TASK PROMPT. Filter the records below and copy every line containing the word "buttons".

INPUT DATA.

- - -

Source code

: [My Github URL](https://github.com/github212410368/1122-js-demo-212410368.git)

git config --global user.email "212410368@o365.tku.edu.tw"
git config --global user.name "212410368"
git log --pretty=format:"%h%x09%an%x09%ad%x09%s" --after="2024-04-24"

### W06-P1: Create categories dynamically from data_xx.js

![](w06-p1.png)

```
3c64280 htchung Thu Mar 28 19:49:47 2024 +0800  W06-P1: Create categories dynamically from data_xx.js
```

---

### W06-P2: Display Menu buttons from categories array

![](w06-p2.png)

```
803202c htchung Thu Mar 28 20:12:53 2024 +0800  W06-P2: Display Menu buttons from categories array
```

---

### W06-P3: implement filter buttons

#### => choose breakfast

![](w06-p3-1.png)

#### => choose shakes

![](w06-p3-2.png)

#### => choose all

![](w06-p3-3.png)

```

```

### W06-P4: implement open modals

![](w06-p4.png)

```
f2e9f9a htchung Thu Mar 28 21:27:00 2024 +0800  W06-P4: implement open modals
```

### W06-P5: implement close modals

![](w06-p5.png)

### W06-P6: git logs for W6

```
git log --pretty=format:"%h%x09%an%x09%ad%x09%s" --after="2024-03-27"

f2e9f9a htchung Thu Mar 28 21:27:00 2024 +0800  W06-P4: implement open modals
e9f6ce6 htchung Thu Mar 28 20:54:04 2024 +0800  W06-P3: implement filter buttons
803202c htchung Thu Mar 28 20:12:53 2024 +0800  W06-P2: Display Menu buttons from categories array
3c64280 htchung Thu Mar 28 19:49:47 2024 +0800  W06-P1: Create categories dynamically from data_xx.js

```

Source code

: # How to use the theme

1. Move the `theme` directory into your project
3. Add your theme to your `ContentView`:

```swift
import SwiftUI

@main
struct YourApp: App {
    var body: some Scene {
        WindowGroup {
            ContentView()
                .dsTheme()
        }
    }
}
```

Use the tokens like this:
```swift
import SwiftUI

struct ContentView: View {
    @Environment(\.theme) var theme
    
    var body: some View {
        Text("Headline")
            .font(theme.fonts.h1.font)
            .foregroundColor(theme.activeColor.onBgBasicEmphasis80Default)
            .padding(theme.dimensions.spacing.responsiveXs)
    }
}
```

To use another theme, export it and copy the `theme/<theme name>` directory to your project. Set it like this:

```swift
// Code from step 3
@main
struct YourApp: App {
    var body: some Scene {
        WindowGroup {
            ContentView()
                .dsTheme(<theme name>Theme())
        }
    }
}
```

- - -

ANSWER TO THIS EXERCISE.
### W06-P2: Display Menu buttons from categories array
803202c htchung Thu Mar 28 20:12:53 2024 +0800  W06-P2: Display Menu buttons from categories array
### W06-P3: implement filter buttons
e9f6ce6 htchung Thu Mar 28 20:54:04 2024 +0800  W06-P3: implement filter buttons
803202c htchung Thu Mar 28 20:12:53 2024 +0800  W06-P2: Display Menu buttons from categories array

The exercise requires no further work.